- [Provided information]:
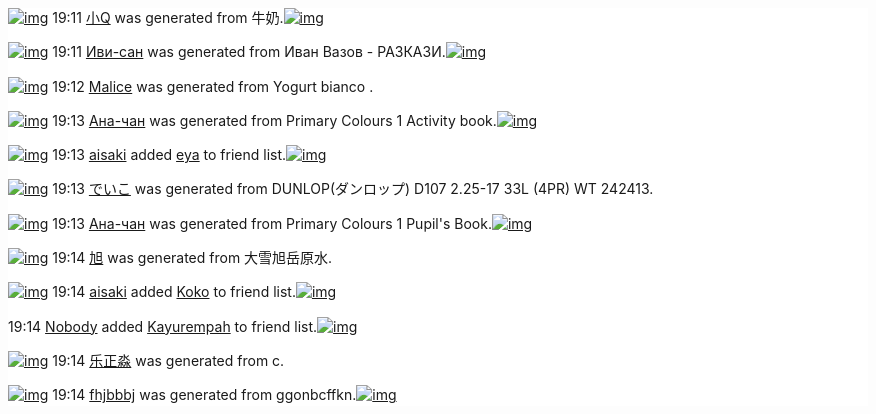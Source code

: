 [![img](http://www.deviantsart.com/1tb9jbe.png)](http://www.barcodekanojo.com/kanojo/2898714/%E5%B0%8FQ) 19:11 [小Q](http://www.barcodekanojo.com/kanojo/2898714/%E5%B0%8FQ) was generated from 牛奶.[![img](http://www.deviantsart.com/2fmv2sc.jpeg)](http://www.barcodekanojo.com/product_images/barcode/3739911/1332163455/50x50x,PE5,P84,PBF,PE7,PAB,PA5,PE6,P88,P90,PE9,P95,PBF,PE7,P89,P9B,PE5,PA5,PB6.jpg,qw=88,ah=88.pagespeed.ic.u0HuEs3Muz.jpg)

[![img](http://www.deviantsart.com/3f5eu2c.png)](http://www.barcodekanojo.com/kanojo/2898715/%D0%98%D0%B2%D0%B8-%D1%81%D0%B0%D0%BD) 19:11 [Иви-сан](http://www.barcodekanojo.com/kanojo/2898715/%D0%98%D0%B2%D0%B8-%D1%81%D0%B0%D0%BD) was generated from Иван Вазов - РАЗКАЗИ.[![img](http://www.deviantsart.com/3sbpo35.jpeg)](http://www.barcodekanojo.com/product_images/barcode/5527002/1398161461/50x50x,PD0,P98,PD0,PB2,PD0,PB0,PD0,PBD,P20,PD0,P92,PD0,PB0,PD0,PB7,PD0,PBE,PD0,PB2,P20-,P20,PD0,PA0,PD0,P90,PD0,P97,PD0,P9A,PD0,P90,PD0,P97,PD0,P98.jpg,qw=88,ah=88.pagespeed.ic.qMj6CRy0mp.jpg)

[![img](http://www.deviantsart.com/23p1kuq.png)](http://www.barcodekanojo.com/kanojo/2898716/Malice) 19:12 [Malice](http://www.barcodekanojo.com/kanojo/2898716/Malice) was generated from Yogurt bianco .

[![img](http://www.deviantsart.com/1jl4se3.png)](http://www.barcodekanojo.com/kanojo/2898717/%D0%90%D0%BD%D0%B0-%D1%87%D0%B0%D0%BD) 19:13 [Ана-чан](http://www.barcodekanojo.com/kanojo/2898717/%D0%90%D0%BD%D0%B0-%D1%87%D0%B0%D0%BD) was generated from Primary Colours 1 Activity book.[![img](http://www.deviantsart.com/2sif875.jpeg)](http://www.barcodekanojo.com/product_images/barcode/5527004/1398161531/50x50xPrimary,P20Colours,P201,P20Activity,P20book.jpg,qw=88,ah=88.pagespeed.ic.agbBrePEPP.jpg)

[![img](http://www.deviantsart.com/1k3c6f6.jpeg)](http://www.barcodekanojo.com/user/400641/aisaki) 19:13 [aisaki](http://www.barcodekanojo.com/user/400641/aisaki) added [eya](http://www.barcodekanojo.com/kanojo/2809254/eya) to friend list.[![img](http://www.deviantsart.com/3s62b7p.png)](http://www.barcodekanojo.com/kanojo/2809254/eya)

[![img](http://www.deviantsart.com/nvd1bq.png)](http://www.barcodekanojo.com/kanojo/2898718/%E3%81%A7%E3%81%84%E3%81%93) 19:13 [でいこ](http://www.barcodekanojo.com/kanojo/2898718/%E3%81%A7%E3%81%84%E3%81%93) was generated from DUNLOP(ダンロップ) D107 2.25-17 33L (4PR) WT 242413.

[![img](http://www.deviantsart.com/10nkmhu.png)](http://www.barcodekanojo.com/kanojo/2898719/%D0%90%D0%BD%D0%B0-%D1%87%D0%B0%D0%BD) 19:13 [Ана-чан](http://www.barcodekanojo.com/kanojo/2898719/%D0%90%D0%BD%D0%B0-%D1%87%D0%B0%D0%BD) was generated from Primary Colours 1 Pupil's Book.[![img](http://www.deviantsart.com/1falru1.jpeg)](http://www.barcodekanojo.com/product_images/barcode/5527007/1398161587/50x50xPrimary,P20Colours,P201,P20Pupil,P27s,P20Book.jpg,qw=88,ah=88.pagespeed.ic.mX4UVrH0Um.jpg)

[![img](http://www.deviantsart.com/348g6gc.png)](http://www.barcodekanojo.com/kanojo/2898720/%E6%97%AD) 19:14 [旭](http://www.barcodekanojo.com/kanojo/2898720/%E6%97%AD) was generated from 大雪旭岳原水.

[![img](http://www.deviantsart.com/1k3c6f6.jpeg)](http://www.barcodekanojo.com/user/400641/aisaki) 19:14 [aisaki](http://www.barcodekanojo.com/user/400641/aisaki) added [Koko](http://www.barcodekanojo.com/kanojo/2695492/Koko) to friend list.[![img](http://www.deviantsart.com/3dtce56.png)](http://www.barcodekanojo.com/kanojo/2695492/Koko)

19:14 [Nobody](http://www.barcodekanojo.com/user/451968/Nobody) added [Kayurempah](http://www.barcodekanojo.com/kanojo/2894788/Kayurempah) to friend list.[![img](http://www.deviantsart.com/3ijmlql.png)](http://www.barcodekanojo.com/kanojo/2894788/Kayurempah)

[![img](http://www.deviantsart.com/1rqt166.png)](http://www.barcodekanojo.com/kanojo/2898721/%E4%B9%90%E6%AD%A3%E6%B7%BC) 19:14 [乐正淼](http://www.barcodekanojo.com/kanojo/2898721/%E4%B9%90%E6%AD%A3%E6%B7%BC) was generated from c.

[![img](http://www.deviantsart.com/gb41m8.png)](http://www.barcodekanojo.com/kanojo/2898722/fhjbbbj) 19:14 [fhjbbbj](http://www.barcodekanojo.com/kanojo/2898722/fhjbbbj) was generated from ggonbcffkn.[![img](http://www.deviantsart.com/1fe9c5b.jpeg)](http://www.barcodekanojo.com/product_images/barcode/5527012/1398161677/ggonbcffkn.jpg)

---

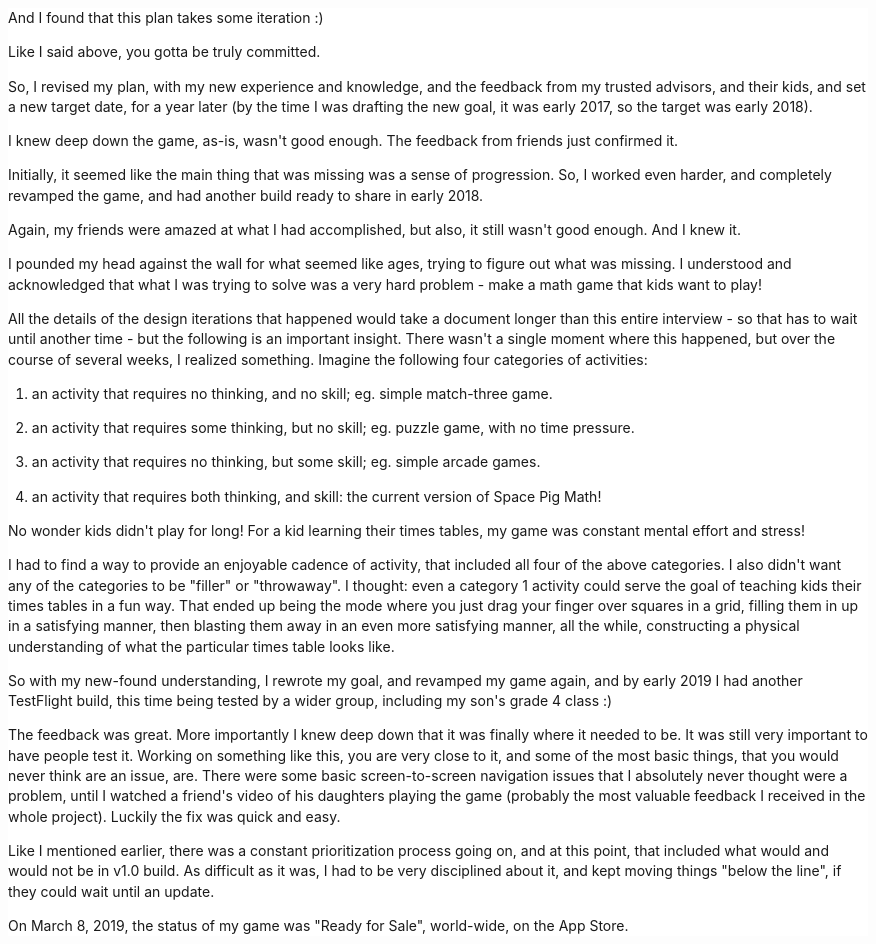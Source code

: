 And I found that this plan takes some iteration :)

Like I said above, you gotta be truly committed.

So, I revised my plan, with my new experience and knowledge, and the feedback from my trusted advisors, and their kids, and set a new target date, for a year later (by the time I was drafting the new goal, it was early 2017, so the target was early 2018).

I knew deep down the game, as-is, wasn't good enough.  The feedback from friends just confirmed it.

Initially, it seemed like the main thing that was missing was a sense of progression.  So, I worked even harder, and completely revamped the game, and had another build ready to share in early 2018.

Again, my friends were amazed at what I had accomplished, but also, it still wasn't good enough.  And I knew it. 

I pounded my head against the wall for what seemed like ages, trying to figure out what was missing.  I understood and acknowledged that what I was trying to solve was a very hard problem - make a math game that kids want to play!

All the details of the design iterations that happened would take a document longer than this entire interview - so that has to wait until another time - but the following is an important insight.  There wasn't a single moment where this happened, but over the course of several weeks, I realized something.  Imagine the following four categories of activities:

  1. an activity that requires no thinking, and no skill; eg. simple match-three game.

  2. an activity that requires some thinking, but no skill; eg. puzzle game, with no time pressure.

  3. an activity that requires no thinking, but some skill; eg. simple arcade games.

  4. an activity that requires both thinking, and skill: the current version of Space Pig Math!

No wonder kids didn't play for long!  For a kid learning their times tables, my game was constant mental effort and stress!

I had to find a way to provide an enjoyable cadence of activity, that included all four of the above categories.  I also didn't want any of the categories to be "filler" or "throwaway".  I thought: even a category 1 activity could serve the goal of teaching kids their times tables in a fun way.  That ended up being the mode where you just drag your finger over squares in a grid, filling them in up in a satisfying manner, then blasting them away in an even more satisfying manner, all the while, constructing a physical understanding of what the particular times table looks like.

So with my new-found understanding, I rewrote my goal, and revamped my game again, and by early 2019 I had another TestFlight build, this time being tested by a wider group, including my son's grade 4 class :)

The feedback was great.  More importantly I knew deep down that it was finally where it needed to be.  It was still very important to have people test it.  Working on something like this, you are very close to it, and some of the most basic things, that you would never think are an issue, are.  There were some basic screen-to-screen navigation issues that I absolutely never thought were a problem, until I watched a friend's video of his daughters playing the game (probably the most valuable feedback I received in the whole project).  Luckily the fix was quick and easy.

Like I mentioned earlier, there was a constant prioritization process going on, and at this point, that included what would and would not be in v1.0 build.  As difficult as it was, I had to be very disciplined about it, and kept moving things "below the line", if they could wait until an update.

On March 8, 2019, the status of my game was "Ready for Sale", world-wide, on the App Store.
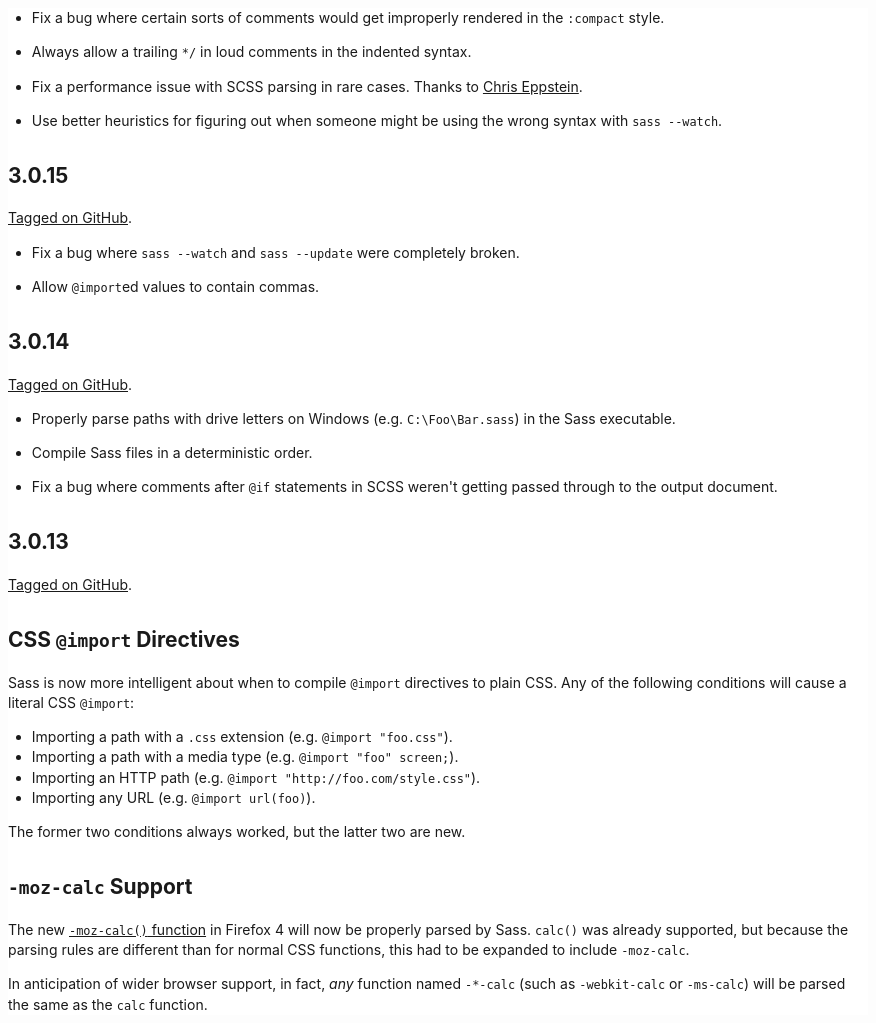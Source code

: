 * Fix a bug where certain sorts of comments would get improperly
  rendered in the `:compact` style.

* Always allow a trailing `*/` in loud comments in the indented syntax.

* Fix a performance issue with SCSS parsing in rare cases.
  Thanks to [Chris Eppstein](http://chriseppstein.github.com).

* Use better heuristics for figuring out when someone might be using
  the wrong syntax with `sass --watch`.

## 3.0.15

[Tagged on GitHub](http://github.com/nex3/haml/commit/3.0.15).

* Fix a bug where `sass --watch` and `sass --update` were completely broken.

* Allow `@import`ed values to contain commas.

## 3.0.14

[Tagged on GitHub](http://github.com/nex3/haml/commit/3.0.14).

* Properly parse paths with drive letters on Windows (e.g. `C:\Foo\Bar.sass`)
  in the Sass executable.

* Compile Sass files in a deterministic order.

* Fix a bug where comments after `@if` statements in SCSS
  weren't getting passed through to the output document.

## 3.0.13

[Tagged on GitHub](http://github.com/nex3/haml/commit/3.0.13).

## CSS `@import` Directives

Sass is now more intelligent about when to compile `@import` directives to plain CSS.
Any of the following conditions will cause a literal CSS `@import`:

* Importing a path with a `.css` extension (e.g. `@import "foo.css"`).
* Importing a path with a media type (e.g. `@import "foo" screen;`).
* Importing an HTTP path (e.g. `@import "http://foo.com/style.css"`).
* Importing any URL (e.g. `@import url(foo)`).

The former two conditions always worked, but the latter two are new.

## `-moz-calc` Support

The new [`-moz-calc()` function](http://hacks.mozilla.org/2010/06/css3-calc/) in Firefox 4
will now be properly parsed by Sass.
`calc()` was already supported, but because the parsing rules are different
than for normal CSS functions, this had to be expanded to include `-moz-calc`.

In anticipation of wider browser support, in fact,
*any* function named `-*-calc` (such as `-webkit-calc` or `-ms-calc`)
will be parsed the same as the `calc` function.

- [Problem description]:
From the records above, copy each line that contains the word "even".

- [Response to the exercise]:
Initially, it seemed like the main thing that was missing was a sense of progression.  So, I worked even harder, and completely revamped the game, and had another build ready to share in early 2018.
I had to find a way to provide an enjoyable cadence of activity, that included all four of the above categories.  I also didn't want any of the categories to be "filler" or "throwaway".  I thought: even a category 1 activity could serve the goal of teaching kids their times tables in a fun way.  That ended up being the mode where you just drag your finger over squares in a grid, filling them in up in a satisfying manner, then blasting them away in an even more satisfying manner, all the while, constructing a physical understanding of what the particular times table looks like.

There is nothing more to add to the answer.